Records to process: Begin

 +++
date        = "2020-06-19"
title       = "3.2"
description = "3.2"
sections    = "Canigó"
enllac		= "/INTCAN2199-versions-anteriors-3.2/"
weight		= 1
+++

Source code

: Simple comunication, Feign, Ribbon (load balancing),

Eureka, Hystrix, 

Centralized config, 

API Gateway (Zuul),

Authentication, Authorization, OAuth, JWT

Records to process: End
Records to process: Begin

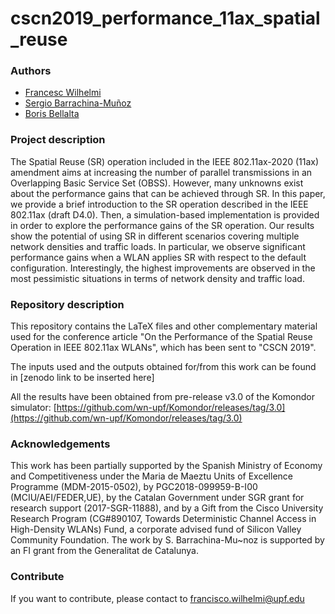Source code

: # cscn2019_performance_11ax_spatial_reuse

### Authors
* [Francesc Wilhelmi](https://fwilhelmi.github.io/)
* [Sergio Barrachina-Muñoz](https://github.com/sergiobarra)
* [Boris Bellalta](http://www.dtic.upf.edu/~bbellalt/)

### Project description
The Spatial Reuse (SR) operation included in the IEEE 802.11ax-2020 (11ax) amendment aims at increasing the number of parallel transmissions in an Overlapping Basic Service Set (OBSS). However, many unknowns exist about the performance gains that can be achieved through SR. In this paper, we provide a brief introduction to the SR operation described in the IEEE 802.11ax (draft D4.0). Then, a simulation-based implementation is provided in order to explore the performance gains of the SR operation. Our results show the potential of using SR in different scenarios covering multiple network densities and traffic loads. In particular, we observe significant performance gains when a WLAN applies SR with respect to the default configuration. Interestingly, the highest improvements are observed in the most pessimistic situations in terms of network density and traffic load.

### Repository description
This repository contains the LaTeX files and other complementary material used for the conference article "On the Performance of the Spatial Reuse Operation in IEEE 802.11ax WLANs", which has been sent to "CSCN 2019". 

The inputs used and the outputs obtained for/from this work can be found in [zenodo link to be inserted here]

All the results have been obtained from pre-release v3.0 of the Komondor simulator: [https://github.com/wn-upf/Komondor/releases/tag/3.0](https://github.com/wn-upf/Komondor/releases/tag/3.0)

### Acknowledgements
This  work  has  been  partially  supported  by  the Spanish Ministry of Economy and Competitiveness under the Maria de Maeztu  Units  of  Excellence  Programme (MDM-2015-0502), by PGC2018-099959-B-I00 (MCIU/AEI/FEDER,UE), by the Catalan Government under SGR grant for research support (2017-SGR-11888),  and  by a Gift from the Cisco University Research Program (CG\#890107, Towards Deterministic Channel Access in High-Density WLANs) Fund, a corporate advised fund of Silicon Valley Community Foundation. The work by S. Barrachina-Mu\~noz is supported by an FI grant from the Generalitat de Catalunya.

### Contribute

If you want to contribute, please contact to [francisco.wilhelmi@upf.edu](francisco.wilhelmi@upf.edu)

Records to process: End

■ Problem requirements: Within the data above, count the lines that contain the string "description"; the reply is the number alone.

■ Output: 3